Plain-text document sources:
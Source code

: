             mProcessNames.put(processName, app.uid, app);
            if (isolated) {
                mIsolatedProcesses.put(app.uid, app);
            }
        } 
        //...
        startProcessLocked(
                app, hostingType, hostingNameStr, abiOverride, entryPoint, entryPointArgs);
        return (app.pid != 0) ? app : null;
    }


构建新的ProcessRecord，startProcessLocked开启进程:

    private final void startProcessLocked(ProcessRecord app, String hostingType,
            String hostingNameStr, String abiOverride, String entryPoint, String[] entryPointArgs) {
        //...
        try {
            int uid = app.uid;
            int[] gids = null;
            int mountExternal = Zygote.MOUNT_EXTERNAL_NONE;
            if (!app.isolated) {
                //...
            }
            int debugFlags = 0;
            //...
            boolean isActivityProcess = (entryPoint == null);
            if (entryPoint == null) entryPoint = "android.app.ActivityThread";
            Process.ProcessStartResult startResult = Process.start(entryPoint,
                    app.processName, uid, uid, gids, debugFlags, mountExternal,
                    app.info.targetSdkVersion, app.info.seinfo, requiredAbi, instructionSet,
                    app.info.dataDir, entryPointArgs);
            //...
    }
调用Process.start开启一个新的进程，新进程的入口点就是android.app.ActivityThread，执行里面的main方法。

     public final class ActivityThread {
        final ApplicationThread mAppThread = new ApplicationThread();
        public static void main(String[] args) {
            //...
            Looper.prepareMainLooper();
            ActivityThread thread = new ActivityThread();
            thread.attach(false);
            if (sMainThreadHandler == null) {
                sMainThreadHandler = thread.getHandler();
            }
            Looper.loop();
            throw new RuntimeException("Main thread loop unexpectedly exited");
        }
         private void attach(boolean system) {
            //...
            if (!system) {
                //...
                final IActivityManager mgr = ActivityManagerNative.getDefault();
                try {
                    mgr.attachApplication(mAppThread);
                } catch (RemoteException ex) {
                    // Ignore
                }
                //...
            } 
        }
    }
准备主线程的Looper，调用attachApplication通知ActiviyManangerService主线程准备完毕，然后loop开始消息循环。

(EXERCISE REQUIREMENTS): Please print out every record exactly as it is written.

(RESULT BELOW):
Source code

:             mProcessNames.put(processName, app.uid, app);
            if (isolated) {
                mIsolatedProcesses.put(app.uid, app);
            }
        } 
        //...
        startProcessLocked(
                app, hostingType, hostingNameStr, abiOverride, entryPoint, entryPointArgs);
        return (app.pid != 0) ? app : null;
    }


构建新的ProcessRecord，startProcessLocked开启进程:

    private final void startProcessLocked(ProcessRecord app, String hostingType,
            String hostingNameStr, String abiOverride, String entryPoint, String[] entryPointArgs) {
        //...
        try {
            int uid = app.uid;
            int[] gids = null;
            int mountExternal = Zygote.MOUNT_EXTERNAL_NONE;
            if (!app.isolated) {
                //...
            }
            int debugFlags = 0;
            //...
            boolean isActivityProcess = (entryPoint == null);
            if (entryPoint == null) entryPoint = "android.app.ActivityThread";
            Process.ProcessStartResult startResult = Process.start(entryPoint,
                    app.processName, uid, uid, gids, debugFlags, mountExternal,
                    app.info.targetSdkVersion, app.info.seinfo, requiredAbi, instructionSet,
                    app.info.dataDir, entryPointArgs);
            //...
    }
调用Process.start开启一个新的进程，新进程的入口点就是android.app.ActivityThread，执行里面的main方法。

     public final class ActivityThread {
        final ApplicationThread mAppThread = new ApplicationThread();
        public static void main(String[] args) {
            //...
            Looper.prepareMainLooper();
            ActivityThread thread = new ActivityThread();
            thread.attach(false);
            if (sMainThreadHandler == null) {
                sMainThreadHandler = thread.getHandler();
            }
            Looper.loop();
            throw new RuntimeException("Main thread loop unexpectedly exited");
        }
         private void attach(boolean system) {
            //...
            if (!system) {
                //...
                final IActivityManager mgr = ActivityManagerNative.getDefault();
                try {
                    mgr.attachApplication(mAppThread);
                } catch (RemoteException ex) {
                    // Ignore
                }
                //...
            } 
        }
    }
准备主线程的Looper，调用attachApplication通知ActiviyManangerService主线程准备完毕，然后loop开始消息循环。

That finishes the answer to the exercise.